A large screen projects a video of Neil Young during Daniel Lanois’ Nuit Blanche installation where Young released his latest album ‘Le Noise’ at Nathan Philip Square. (Oct. 2, 2010) – Staff photo/JEFF HAYWARD
Daniel Lanois, a world-renowned music producer has set up shop in an old Buddhist temple in Parkdale. The space has undergone extensive renovations in the past year and a half. (Sept. 28, 2010) – Staff photo/ERIN HATFIELD
Daniel Lanois, known for his work with the likes of Bob Dylan, The Neville Brothers, Willie Nelson, Peter Gabriel, and perhaps most notably as a key architect in the iconic sound of rock-and-roll band U2, is also a musician. Here he plays the pedal steel. – Staff photo/ERIN HATFIELD
He grew tired of having his recording studio next to his bed so Daniel Lanois, one of the world’s most recognized music producers, set up shop in Parkdale.
“We troubadours who travel the world with passion, in my case for music, are not always afforded the domestic sundries that are offered to civilian life,” Lanois said from his new studio on Dundas Street West. “So it’s nice to be on home turf here and keep my feet on the ground for a minute.”
Once a Buddhist temple the space has undergone extensive renovations in the past year and a half.
“I thought that was a good foundation to operate from because they are quite peaceful and loving people so that is not a bad start,” Lanois said. “There is a good vibe here, it is just enough out of the way and there are some lovely folks.”
“It’s nice to be on home turf here and keep my feet on the ground for a minute.” Daniel LanoisBorn in Hull, Quebec and raised in Ancaster, near Hamilton, Lanois said Toronto has grown a great deal since he left the area. While in Toronto Lanois lives in the downtown core.
“It’s nice to see that there is a very strong amount of passion and identity,” Lanois said. “Toronto has some nice old neighbourhoods, old fashioned neighbourhoods and the Roncesvalles neighbourhood is one of those. We like the little shops and curiosity stores and some of the stores have been there forever.”

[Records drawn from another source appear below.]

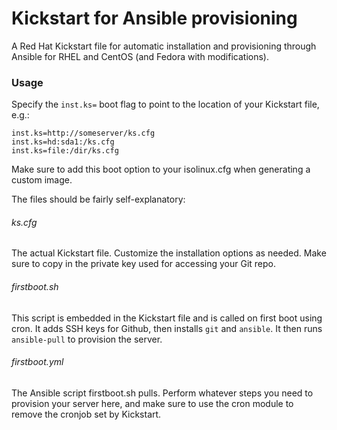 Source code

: # Kickstart for Ansible provisioning

A Red Hat Kickstart file for automatic installation and provisioning through Ansible for RHEL and CentOS (and Fedora with modifications).

### Usage

Specify the `inst.ks=` boot flag to point to the location of your Kickstart file, e.g.:
```
inst.ks=http://someserver/ks.cfg
inst.ks=hd:sda1:/ks.cfg
inst.ks=file:/dir/ks.cfg
```
Make sure to add this boot option to your isolinux.cfg when generating a custom image.

The files should be fairly self-explanatory:

###### ks.cfg
The actual Kickstart file. Customize the installation options as needed. Make sure to copy in the private key used for accessing your Git repo.
###### firstboot.sh
This script is embedded in the Kickstart file and is called on first boot using cron. It adds SSH keys for Github, then installs `git` and `ansible`. It then runs `ansible-pull` to provision the server.
###### firstboot.yml
The Ansible script firstboot.sh pulls. Perform whatever steps you need to provision your server here, and make sure to use the cron module to remove the cronjob set by Kickstart.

The space, unassuming from the outside, opens up through a red door to reveal what likely would be any musician’s dream space with a stage and a production area. With aged-looking wood floors and a vaulted ceiling with a floral application, there is a weather balloon, which Lanois calls “cute” in the middle of the space, with a projector bouncing images off it.

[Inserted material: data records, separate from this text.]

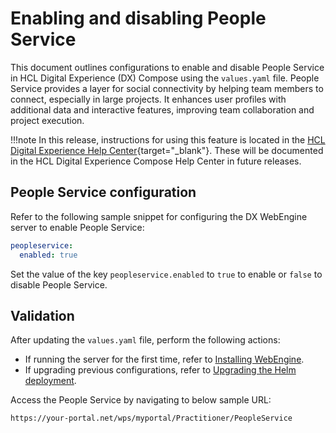 # Enabling and disabling People Service

This document outlines configurations to enable and disable People Service in HCL Digital Experience (DX) Compose using the `values.yaml` file. People Service provides a layer for social connectivity by helping team members to connect, especially in large projects. It enhances user profiles with additional data and interactive features, improving team collaboration and project execution.

!!!note
    In this release, instructions for using this feature is located in the [HCL Digital Experience Help Center](https://opensource.hcltechsw.com/digital-experience/latest/extend_dx/integration/people_service/){target="_blank"}. These will be documented in the HCL Digital Experience Compose Help Center in future releases.

## People Service configuration

Refer to the following sample snippet for configuring the DX WebEngine server to enable People Service:

```yaml
peopleservice:
  enabled: true
```

Set the value of the key `peopleservice.enabled` to `true` to enable or `false` to disable People Service.

## Validation

After updating the `values.yaml` file, perform the following actions:

- If running the server for the first time, refer to [Installing WebEngine](../../install/kubernetes_deployment/install.md).
- If upgrading previous configurations, refer to [Upgrading the Helm deployment](../working_with_compose/helm_upgrade_values.md).

Access the People Service by navigating to below sample URL:

```link
https://your-portal.net/wps/myportal/Practitioner/PeopleService
```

Lanois, known for his work with the likes of Bob Dylan, The Neville Brothers, Willie Nelson, Peter Gabriel, and perhaps most notably as a key architect in the iconic sound of rock-and-roll band U2, is known to have an avant-garde approach to music production. Recently, from this private studio dubbed The Temple, Lanois gave a preview of what he would offer the city on the eve of Nuit Blanche last weekend. He explained his son, Simon, who is quite fond of the annual all-night art festival, brokered this arrangement for the presentation on Oct. 2 titled Later That Night At The Drive-In.
“The idea is you are meant to be stumbling upon a forest of sonics and pictures where every person gets a good seat because we are bringing the sound out to the people rather than inviting people to the stage,” Lanois explained.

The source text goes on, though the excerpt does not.